ACTION ITEM: Working from the entries below, tally each line that holds "create". Give the tally and nothing else.

Collection entries:
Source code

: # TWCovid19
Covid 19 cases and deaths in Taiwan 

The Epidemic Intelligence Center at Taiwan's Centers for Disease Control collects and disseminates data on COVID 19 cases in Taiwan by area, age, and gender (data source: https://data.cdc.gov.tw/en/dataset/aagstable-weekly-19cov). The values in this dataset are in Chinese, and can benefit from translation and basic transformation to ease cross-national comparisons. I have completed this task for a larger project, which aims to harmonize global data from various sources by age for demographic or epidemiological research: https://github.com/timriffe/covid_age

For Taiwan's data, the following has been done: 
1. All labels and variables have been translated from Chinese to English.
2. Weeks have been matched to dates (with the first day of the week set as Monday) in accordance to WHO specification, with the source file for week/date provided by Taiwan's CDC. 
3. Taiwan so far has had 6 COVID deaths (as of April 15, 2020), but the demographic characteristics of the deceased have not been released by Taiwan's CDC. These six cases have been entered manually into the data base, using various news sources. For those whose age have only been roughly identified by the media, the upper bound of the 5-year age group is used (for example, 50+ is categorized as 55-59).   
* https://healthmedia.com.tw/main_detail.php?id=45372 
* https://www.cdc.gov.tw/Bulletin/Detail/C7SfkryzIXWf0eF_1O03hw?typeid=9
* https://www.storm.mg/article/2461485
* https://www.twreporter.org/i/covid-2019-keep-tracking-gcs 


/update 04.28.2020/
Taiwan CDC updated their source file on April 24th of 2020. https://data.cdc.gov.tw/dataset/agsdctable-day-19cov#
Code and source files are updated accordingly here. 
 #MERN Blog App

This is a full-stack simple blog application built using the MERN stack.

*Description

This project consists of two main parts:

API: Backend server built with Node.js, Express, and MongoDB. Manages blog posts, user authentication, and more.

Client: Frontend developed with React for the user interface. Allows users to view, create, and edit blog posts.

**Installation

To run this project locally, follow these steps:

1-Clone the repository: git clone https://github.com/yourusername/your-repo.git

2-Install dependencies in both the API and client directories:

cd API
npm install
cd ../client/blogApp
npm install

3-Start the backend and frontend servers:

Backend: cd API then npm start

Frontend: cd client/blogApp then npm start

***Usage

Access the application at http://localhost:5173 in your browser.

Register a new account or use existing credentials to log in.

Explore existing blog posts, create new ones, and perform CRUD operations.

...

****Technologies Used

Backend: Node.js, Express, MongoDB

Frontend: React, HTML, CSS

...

EXERCISE ANSWER: 2